Ok, so hang on, God created the Garden of Eden, a perfect place where humans could live in eternal peace, whilst he kept all the effects of the dangerous and nasty things at bay.
But then for a small transgression, they were kicked out of the Garden
forever, because God apparently is an excessively and sadistically harsh parent, banished into the hostile world beyond.

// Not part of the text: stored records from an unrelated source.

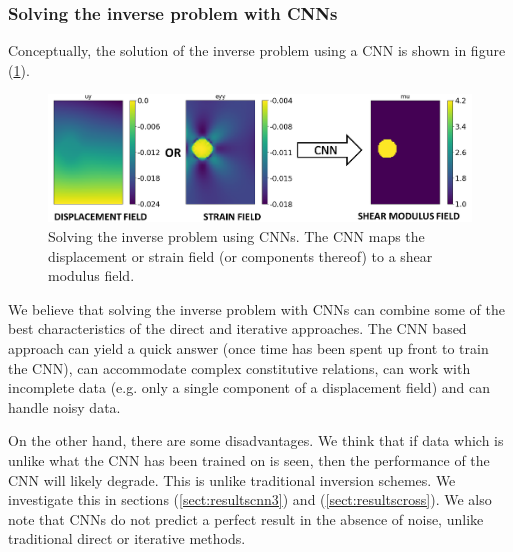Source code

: \documentclass[12pt]{article}
\begin{document}
\subsubsection{Solving the inverse problem with CNNs}
Conceptually, the solution of the inverse problem using a CNN is shown in figure (\ref{fig:schematic_inv}).
%
\begin{figure}[!h]
   \centering
    \includegraphics[totalheight=4cm]{Figures/schematic_inv/schematic_inv.png}
  \caption{\label{fig:schematic_inv} Solving the inverse problem using CNNs. The CNN maps the displacement or strain field (or components thereof) to a shear modulus field.}
\end{figure}
%
We believe that solving the inverse problem with CNNs can combine some of the best characteristics of the direct and iterative approaches. The CNN based approach can yield a quick answer (once time has been spent up front to train the CNN), can accommodate complex constitutive relations, can work with incomplete data (e.g. only a single component of a displacement field) and can handle noisy data.

On the other hand, there are some disadvantages. We think that if data which is unlike what the CNN has been trained on is seen, then the performance of the CNN will likely degrade. This is unlike traditional inversion schemes. We investigate this in sections  (\ref{sect:resultscnn3}) and (\ref{sect:resultscross}). We also note that CNNs do not predict a perfect result in the absence of noise, unlike traditional direct or iterative methods.

\end{document}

Question then: Why exactly would God even create such a manner of hostile environment in the first place? Why even create organisms that even have the potential to be harmful to other things? (And of course it's been brought up already, but what the hell: Why would he allow dangerous entities to get inside the Garden? "Yes, it's a perfect awesome peaceful place - Oh by the way, the embodiment of Evil itself also lives in here, and I
really don't feel like going to the trouble of asking him to leave, just a heads-up on that.")
...
Humans were never perfect. It was made abundantly clear that humans were never perfect. Don't try and use knowledge you think you have, because it's obvious you don't have it.
...
Humans were never perfect?
Ok, so God makes imperfect humans - meaning he created them along with a list of known issues. (Human-run manufacturers actually do this, particularly for things like microcontrollers or processors. They publish the errata data so that customers can work around problems until the next silicon revision hits the market.)
So we've got imperfect humans with known flaws.

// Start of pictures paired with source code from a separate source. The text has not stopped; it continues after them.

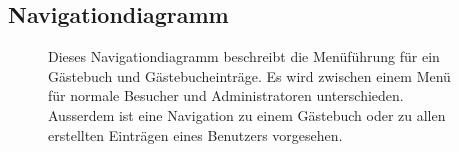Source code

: \documentclass[10pt,a4paper]{scrartcl}
\begin{document}
\subsection{Navigationdiagramm}
\begin{figure}[!htbp]
 \caption{Dieses Navigationdiagramm beschreibt die Menüführung für ein Gästebuch und Gästebucheinträge. Es wird zwischen einem Menü für normale Besucher und Administratoren unterschieden. Ausserdem ist eine Navigation zu einem Gästebuch oder zu allen erstellten Einträgen eines Benutzers vorgesehen.}
\end{figure}
\newpage
\end{document}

Then one of the humans performs a behavior that is due to one of these flaws.
Then God punishes the humans (and
all of their offspring) because they performed within expected parameters.
...yeah.
Originally Posted by
torpid
Agreed; Any "god" that is willing to condemn all humans for all of eternity to being mortals for something one human being did {thousands/millions} of years ago and thereby subject all generations to mutations and the like clearly lacks ethics and doesn't care about any human beings enough to actually interact with them.
This must be that mythical god atheists don't believe in but always reference. Never really figured your antireligion out...
Yes, exactly. The mythical Christian God.